Here we go, fast and loose: the clatter of pool balls, the snap of broken fingers, the silent howl of a lost soul. “Don’t forget, kid,” director Robert Rossen told his editor Dede Allen as she began post-production back in 1961, “it’s not about pool, it’s about character.”
As Allen remembers on one of the featurettes, Paul Newman was just another “Brando clone” at the time, but in pool shark ‘Fast’ Eddie Felson, he found his defining character: cocksure, blue-eyed charm numbed and contorted into choked masculinity. Shot with pace and rattle, the trick-shot table-tussles between Eddie and cue-man Minnesota Fats (Jackie Gleason) are superb, but when the chalk finally settles, the impact is in the drama.
Rossen digs deep, turning boxy enclosures into smouldering dramatic cauldrons as Eugene Shuftan’s crisp black-and-white photography makes it all seem like one long, midnight journey for Newman and lame dame co-star Piper Laurie.
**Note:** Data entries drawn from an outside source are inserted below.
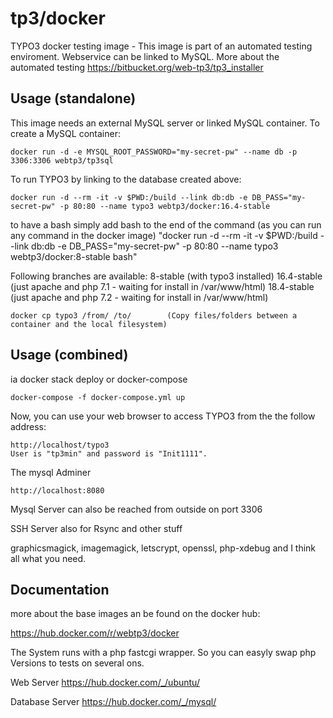 tp3/docker
============================

TYPO3 docker testing image - This image is part of an automated testing enviroment.
Webservice can be linked to MySQL. More about the automated testing 
https://bitbucket.org/web-tp3/tp3_installer


Usage (standalone)
------------------

This image needs an external MySQL server or linked MySQL container. To create a MySQL container:

    docker run -d -e MYSQL_ROOT_PASSWORD="my-secret-pw" --name db -p 3306:3306 webtp3/tp3sql

To run TYPO3 by linking to the database created above:

    docker run -d --rm -it -v $PWD:/build --link db:db -e DB_PASS="my-secret-pw" -p 80:80 --name typo3 webtp3/docker:16.4-stable
    
to have a bash simply add bash to the end of the command (as you can run any command in the docker image)
"docker run -d --rm -it -v $PWD:/build --link db:db -e DB_PASS="my-secret-pw" -p 80:80 --name typo3 webtp3/docker:8-stable bash"

Following branches are available:
8-stable (with typo3 installed)
16.4-stable (just apache and php 7.1 - waiting for install in /var/www/html)
18.4-stable (just apache and php 7.2 - waiting for install in /var/www/html)
 
    docker cp typo3 /from/ /to/        (Copy files/folders between a container and the local filesystem)

 
 
Usage (combined)
------------------
ia docker stack deploy or docker-compose

    docker-compose -f docker-compose.yml up

Now, you can use your web browser to access TYPO3 from the the follow address:

    http://localhost/typo3
    User is "tp3min" and password is "Init1111".

    
The mysql Adminer 

    http://localhost:8080

Mysql Server can also be reached from outside on port 3306

SSH Server also for Rsync and other stuff

graphicsmagick, imagemagick, letscrypt, openssl, php-xdebug and I think all what you need.

Documentation 
------------------

 more about the base images an be found on the docker hub:

https://hub.docker.com/r/webtp3/docker 

The System runs with a php fastcgi wrapper. So you can easyly swap php Versions to tests on several ons.

Web Server
https://hub.docker.com/_/ubuntu/

Database Server
https://hub.docker.com/_/mysql/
But perhaps most captivating of all is the movie’s dark destroyer, wealthy businessman George C Scott. He plays Eddie without touching a cue – and always pockets the green. Sadly, the late Scott is one of the few key players not to put in an appearance on this re-released – and slightly deceptive – double-discer, in which the lynchpin extras remain the exact same. The cut’n’shut commentary from Newman, Allen, Rossen’s daughter Carol, Time critic Richard Schickel, actor Stefan Gierasch and AD Ulu Grosbard is busy but also non-scene-specific, muddled and only intermittently interesting. They all reappear on The Inside Story featurette, providing solid context and consideration – particularly when it comes to lighting up the talents of director/co-writer/producer Rossen, who’d won an Oscar for All The King’s Men and whose full contribution to The Hustler’s brilliance is rarely chalked up. World Champion pool player Mike Massey, meanwhile, once again breaks down the best trick shots from the movie and re-enacts them for our viewing pleasure.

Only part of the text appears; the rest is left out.